# Behaviour Problems



## 1ROTTHOFF (Jun 9, 2009)

I have a nine month old male Vizsla who wants to play bite and can be aggressive at time when he is "playing". I try to discourage all types of aggression behavior and give him a stern NO! when he tries to nip at my fingers. He comes back harder if I try to correct him by putting him in a down or sit position.

When he was 12 weeks of age we attended a group obedience course that also included the "no bite" correction method. Basically you grab them by the mouth and curve their gum around their teeth as you give him a stern no. He is supposed to lick and then you quickly follow that with praise. I have learned that this method does not work or makes him even more excited. 

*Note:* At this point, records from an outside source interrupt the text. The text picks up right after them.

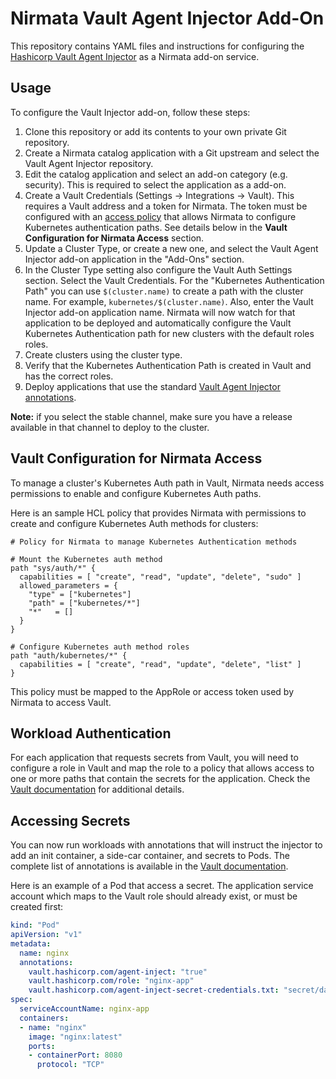 # Nirmata Vault Agent Injector Add-On

This repository contains YAML files and instructions for configuring the [Hashicorp Vault Agent Injector](https://www.vaultproject.io/docs/platform/k8s/injector) as a Nirmata add-on service.

## Usage

To configure the Vault Injector add-on, follow these steps:
1. Clone this repository or add its contents to your own private Git repository. 
3. Create a Nirmata catalog application with a Git upstream and select the Vault Agent Injector repository.
4. Edit the catalog application and select an add-on category (e.g. security). This is required to select the application as a add-on.
5. Create a Vault Credentials (Settings -> Integrations -> Vault). This requires a Vault address and a token for Nirmata. The token must be configured with an [access policy](#vault-configuration-for-nirmata-access) that allows Nirmata to configure Kubernetes authentication paths. See details below in the **Vault Configuration for Nirmata Access** section. 
5. Update a Cluster Type, or create a new one, and select the Vault Agent Injector add-on application in the "Add-Ons" section.
6. In the Cluster Type setting also configure the Vault Auth Settings section. Select the Vault Credentials. For the "Kubernetes Authentication Path" you can use `$(cluster.name)` to create a path with the cluster name. For example, `kubernetes/$(cluster.name)`. Also, enter the Vault Injector add-on application name. Nirmata will now watch for that application to be deployed and automatically configure the Vault Kubernetes Authentication path for new clusters with the default roles roles.
6. Create clusters using the cluster type.
7. Verify that the Kubernetes Authentication Path is created in Vault and has the correct roles.
8. Deploy applications that use the standard [Vault Agent Injector annotations](https://www.vaultproject.io/docs/platform/k8s/injector/annotations). 

**Note:** if you select the stable channel, make sure you have a release available in that channel to deploy to the cluster. 

## Vault Configuration for Nirmata Access

To manage a cluster's Kubernetes Auth path in Vault, Nirmata needs access permissions to enable and configure Kubernetes Auth paths. 

Here is an sample HCL policy that provides Nirmata with permissions to create and configure Kubernetes Auth methods for clusters:

```
# Policy for Nirmata to manage Kubernetes Authentication methods

# Mount the Kubernetes auth method
path "sys/auth/*" {
  capabilities = [ "create", "read", "update", "delete", "sudo" ]
  allowed_parameters = {
    "type" = ["kubernetes"]
    "path" = ["kubernetes/*"]
    "*"   = []
  }
}

# Configure Kubernetes auth method roles
path "auth/kubernetes/*" {
  capabilities = [ "create", "read", "update", "delete", "list" ]
}
```

This policy must be mapped to the AppRole or access token used by Nirmata to access Vault.

## Workload Authentication

For each application that requests secrets from Vault, you will need to configure a role in Vault and map the role to a policy that allows access to one or more paths that contain the secrets for the application. Check the [Vault documentation](https://www.vaultproject.io/docs/auth/kubernetes.html#configuration) for additional details.

## Accessing Secrets

You can now run workloads with annotations that will instruct the injector to add an init container, a side-car container, and secrets to Pods. The complete list of annotations is available in the [Vault documentation](https://www.vaultproject.io/docs/platform/k8s/injector/annotations).

Here is an example of a Pod that access a secret. The application service account which maps to the Vault role should already exist, or must be created first:

```yaml
kind: "Pod"
apiVersion: "v1"
metadata:
  name: nginx
  annotations:
    vault.hashicorp.com/agent-inject: "true"
    vault.hashicorp.com/role: "nginx-app"
    vault.hashicorp.com/agent-inject-secret-credentials.txt: "secret/data/nginx/config"
spec:
  serviceAccountName: nginx-app
  containers:
  - name: "nginx"
    image: "nginx:latest"
    ports:
    - containerPort: 8080
      protocol: "TCP"
 
```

I run him and take great deal of time with walks and reinforce training such as heel, stay, wait, etc. I don't know why he gets in his head that it is OK to bite and completely ignores me when I try to correct him. HELP!


----------



## calum (Feb 13, 2008)

Phoebe growls if she is playing a game like she has a stick and you can chase her to get it. Most of the time she doesn't but when she does it isn't aggressive it's more like trying to play being vicious, so I can't help that much - maybe someone else can.


----------



## DragonTheRevolutionary (Feb 15, 2009)

PLAY BITING FTW!!!!!


----------